J’son & Partners Consulting presents main results of the research «International and national roaming in LTE networks in Russia and in the world». The number of data roaming users is still less than those who are using voice roaming nowadays. An increase in number of active subscribers is the base for operators' revenues growth. LTE networks are increasing data traffic and creating additional difficulties for operators.


As of December 2013, LTE roaming all over the world is only taking first steps for development. Some factors: 1. LTE roaming covering only one field – mobile data transfer, 2. only around 20 operators in the world concluded agreements for international LTE roaming and most of them are bilateral agreements not multilateral. Example of tripartite agreement is an agreement for international LTE roaming between Swisscom (Switzerland), Rogers (Canada) and SK Telecom (South Korea) operators (subscribers can use LTE services in any of these countries under the coverage of particular operator).



Drivers and constraining factors

Drivers for roaming implementation in LTE networks:



Rapid deployment of LTE networks in the world. According to GSA data (as of December 2013) 244 LTE networks have been deployed in 92 countries (98 networks were deployed in 2013 only).


The continuous demand for roaming services, especially in the mobile data transfer. Informa Telecoms & Media forecasts the data traffic in roaming will increase twice for 2013 – 2016, revenues from mobile data transfer will increase from 36% in 2011 to 47% in 2016 (share of the total operators’ revenues).

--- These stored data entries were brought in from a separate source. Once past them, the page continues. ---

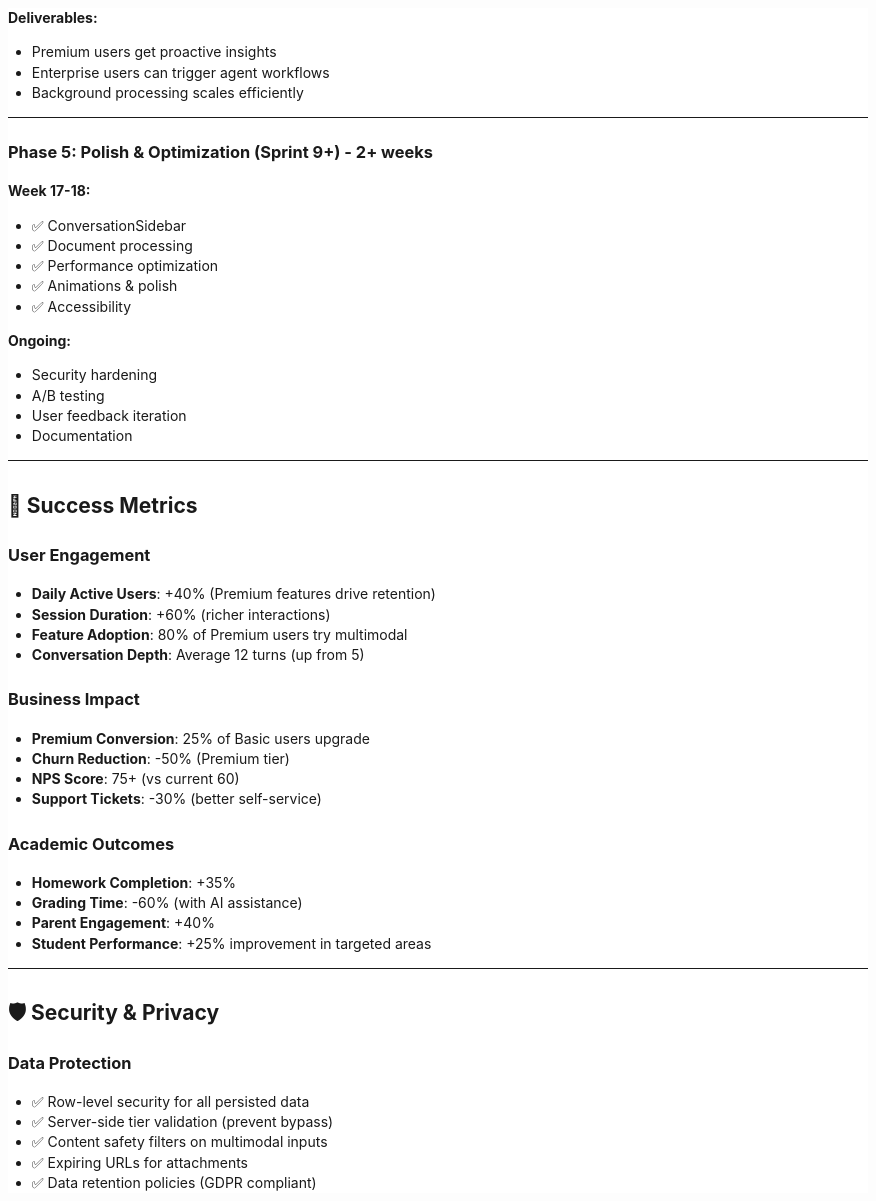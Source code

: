 **Deliverables:**
- Premium users get proactive insights
- Enterprise users can trigger agent workflows
- Background processing scales efficiently

---

### **Phase 5: Polish & Optimization (Sprint 9+)** - 2+ weeks

**Week 17-18:**
- ✅ ConversationSidebar
- ✅ Document processing
- ✅ Performance optimization
- ✅ Animations & polish
- ✅ Accessibility

**Ongoing:**
- Security hardening
- A/B testing
- User feedback iteration
- Documentation

---

## 🎯 Success Metrics

### User Engagement
- **Daily Active Users**: +40% (Premium features drive retention)
- **Session Duration**: +60% (richer interactions)
- **Feature Adoption**: 80% of Premium users try multimodal
- **Conversation Depth**: Average 12 turns (up from 5)

### Business Impact
- **Premium Conversion**: 25% of Basic users upgrade
- **Churn Reduction**: -50% (Premium tier)
- **NPS Score**: 75+ (vs current 60)
- **Support Tickets**: -30% (better self-service)

### Academic Outcomes
- **Homework Completion**: +35%
- **Grading Time**: -60% (with AI assistance)
- **Parent Engagement**: +40%
- **Student Performance**: +25% improvement in targeted areas

---

## 🛡️ Security & Privacy

### Data Protection
- ✅ Row-level security for all persisted data
- ✅ Server-side tier validation (prevent bypass)
- ✅ Content safety filters on multimodal inputs
- ✅ Expiring URLs for attachments
- ✅ Data retention policies (GDPR compliant)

The goal to minimize the “disappearing” operators’ revenues while the mobile connection market is saturated. Syniverse estimated that mobile operators lost over 1.2 bln.USD because of “silent” roaming users, who didn’t use roaming (or tried to minimize the use) as they afraid to receive large bill for connection services. Data transfer roaming – 70% of users didn’t use this services vs 50% users of voice roaming services. In 2012, 17 bln USD had been spent by users for alternative ways of communication in roaming – purchase of local SIM-cards, WI-FI access in hotels, aircrafts and other public hot-spots with a paid internet access.

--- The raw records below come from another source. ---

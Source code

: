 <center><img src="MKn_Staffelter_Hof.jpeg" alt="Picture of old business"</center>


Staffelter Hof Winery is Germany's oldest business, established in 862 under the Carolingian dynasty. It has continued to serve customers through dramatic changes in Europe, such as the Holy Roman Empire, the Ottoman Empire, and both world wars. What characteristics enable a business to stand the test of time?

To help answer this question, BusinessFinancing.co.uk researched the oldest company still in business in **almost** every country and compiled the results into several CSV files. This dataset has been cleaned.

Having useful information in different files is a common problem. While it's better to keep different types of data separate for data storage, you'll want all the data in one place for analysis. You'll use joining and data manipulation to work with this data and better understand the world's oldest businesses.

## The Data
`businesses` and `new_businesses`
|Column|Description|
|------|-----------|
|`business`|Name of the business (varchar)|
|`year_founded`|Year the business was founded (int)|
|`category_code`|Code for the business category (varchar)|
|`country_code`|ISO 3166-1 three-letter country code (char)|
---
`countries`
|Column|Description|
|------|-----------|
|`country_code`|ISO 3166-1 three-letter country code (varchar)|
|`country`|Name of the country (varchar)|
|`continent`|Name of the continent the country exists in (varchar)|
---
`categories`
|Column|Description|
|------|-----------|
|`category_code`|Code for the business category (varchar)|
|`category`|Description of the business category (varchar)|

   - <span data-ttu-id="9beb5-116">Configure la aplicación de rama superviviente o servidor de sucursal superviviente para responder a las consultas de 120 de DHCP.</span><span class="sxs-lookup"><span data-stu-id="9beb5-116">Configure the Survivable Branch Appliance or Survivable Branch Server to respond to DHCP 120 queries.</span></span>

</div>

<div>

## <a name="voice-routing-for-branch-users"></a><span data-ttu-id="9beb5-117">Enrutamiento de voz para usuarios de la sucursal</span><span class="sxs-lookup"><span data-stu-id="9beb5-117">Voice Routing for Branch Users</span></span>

The largest chipset manufacturers are providing more and more amount of LTE-bands in one device. For example, Qualcomm is planning to launch 7-band chip in 2013. The production of multi-band chips and subscribers' devices based on Qualcomm's invention is solving some problems of international roaming in LTE network. Apple iPhone 5c/5s are supporting up to 13 LTE bands, they are the leaders in this field among other smartphones (the previous model iPhone 5 supported up to 5 LTE bands)


Market consolidation. For example, the Competitive Carriers Association (CCA) will allow providing roaming services of mobile data transfer in LTE networks via special roaming hab.

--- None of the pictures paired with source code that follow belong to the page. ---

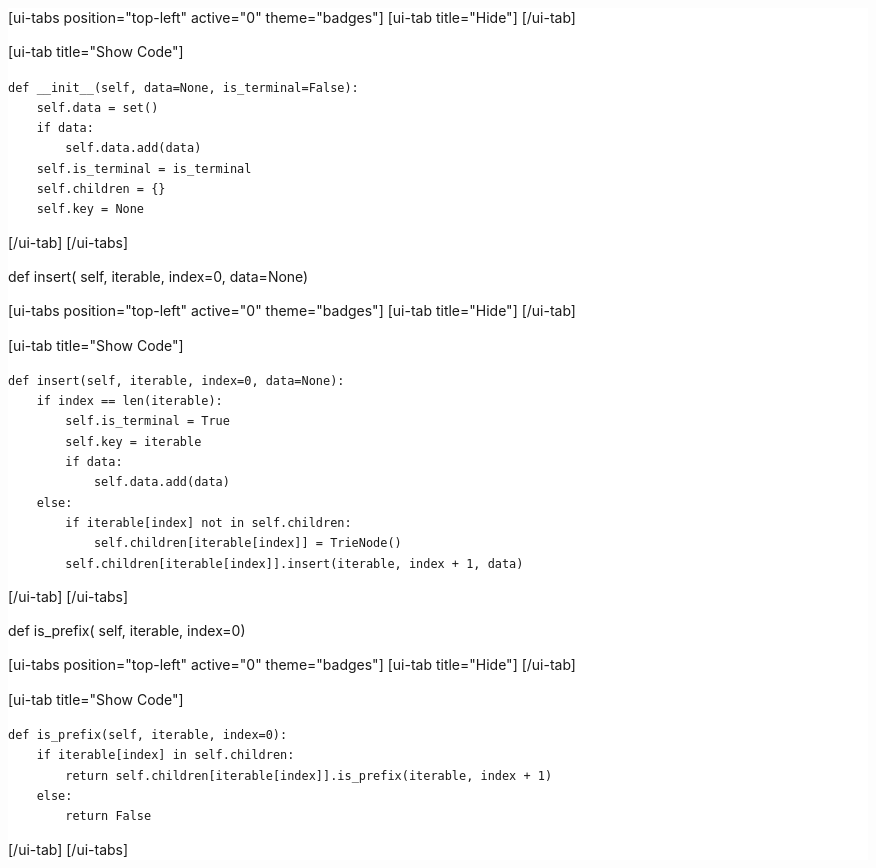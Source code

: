 [ui-tabs position="top-left" active="0" theme="badges"]
[ui-tab title="Hide"]
[/ui-tab]

[ui-tab title="Show Code"]
```
def __init__(self, data=None, is_terminal=False):
    self.data = set()
    if data:
        self.data.add(data)
    self.is_terminal = is_terminal
    self.children = {}
    self.key = None
```
[/ui-tab]
[/ui-tabs]

def insert(	self, iterable, index=0, data=None)

[ui-tabs position="top-left" active="0" theme="badges"]
[ui-tab title="Hide"]
[/ui-tab]

[ui-tab title="Show Code"]
```
def insert(self, iterable, index=0, data=None):
    if index == len(iterable):
        self.is_terminal = True
        self.key = iterable
        if data:
            self.data.add(data)
    else:
        if iterable[index] not in self.children:
            self.children[iterable[index]] = TrieNode()
        self.children[iterable[index]].insert(iterable, index + 1, data)
```
[/ui-tab]
[/ui-tabs]

def is_prefix(	self, iterable, index=0)

[ui-tabs position="top-left" active="0" theme="badges"]
[ui-tab title="Hide"]
[/ui-tab]

[ui-tab title="Show Code"]
```
def is_prefix(self, iterable, index=0):
    if iterable[index] in self.children:
        return self.children[iterable[index]].is_prefix(iterable, index + 1)
    else:
        return False

```
[/ui-tab]
[/ui-tabs]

Factors that are limiting the implementation of LTE roaming:



LTE spectrum fragmentation on the global and local levels. Limited support of frequency bands on the level of subscribers’ devices. Around 40 frequency bands are being provided for LTE, around 10 of them are being used (even this limited amount is causing problems). Unfortunately the manufacturers of the “end” equipment are still not providing even the most popular LTE frequencies in their “regional” solutions, despite the fact that chipsets’ manufacturers are able to support the large number of different LTE bands. For example, latest models of Aplle iPhone 5c/5s (US edition) will not work on 2600 MHz frequency and unpaired spectrum (LTE-TDD) as well as same models (European edition – France, Germany and UK) are not supporting “American” bands.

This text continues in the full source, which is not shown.